Task: Each line that holds the word "toml" counts once; give the total for the records below and nothing else.

Material shown:
· · · · · · ·

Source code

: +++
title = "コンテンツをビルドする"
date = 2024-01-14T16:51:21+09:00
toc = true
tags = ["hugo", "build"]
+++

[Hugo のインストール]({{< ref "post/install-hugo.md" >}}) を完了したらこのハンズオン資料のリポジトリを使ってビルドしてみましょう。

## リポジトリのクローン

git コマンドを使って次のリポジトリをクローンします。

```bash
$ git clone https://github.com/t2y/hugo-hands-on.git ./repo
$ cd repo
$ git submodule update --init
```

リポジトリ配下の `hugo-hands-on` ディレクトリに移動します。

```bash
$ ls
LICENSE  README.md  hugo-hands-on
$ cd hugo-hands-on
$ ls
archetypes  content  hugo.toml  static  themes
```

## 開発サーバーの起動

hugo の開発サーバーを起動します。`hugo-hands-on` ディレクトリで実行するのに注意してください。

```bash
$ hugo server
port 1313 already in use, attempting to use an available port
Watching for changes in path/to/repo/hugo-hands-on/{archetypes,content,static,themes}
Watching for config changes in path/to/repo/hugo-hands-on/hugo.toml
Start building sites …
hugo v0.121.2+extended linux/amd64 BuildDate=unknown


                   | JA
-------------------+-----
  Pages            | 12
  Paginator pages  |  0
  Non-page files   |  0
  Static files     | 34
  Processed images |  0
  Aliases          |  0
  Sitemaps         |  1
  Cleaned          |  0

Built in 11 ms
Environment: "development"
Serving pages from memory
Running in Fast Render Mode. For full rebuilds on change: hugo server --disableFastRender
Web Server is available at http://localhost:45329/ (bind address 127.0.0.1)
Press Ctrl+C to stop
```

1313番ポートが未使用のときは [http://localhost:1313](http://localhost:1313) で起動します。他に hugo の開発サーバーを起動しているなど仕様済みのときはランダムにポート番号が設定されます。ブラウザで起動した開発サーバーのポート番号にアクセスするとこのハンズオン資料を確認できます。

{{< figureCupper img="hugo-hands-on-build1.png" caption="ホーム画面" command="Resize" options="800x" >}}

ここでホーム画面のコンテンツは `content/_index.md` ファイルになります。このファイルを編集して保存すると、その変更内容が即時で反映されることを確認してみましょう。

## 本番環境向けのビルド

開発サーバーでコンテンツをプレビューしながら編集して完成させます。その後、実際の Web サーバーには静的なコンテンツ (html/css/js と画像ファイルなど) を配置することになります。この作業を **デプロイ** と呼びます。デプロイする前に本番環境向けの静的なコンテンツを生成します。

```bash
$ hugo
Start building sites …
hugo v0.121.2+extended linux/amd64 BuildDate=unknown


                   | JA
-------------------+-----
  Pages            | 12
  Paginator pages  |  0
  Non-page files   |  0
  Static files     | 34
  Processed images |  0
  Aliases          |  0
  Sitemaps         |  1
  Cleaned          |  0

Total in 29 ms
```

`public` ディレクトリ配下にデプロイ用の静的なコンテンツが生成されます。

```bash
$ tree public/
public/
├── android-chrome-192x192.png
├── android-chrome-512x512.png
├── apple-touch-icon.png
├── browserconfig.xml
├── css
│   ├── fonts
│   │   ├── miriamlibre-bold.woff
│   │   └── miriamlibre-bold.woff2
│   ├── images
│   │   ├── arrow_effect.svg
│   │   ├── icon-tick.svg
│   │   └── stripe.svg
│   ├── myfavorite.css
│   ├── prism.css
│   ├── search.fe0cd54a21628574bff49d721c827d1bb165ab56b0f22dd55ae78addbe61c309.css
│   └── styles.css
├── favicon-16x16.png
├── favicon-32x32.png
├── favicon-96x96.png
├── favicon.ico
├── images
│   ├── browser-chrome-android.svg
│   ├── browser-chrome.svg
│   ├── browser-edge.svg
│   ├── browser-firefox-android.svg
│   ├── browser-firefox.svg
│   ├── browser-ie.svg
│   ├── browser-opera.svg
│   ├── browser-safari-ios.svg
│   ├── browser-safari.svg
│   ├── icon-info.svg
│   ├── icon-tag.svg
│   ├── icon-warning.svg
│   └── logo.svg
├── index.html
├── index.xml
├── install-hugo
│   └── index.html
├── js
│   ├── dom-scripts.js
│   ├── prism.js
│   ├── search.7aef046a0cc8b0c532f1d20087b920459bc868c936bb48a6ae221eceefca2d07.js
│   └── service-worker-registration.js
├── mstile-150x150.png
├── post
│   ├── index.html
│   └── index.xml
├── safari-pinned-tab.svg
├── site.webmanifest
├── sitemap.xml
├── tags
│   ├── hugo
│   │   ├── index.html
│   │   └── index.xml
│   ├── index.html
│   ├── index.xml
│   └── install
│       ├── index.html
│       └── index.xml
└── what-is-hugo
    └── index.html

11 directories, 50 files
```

· · · · · · ·

Response to this task: 2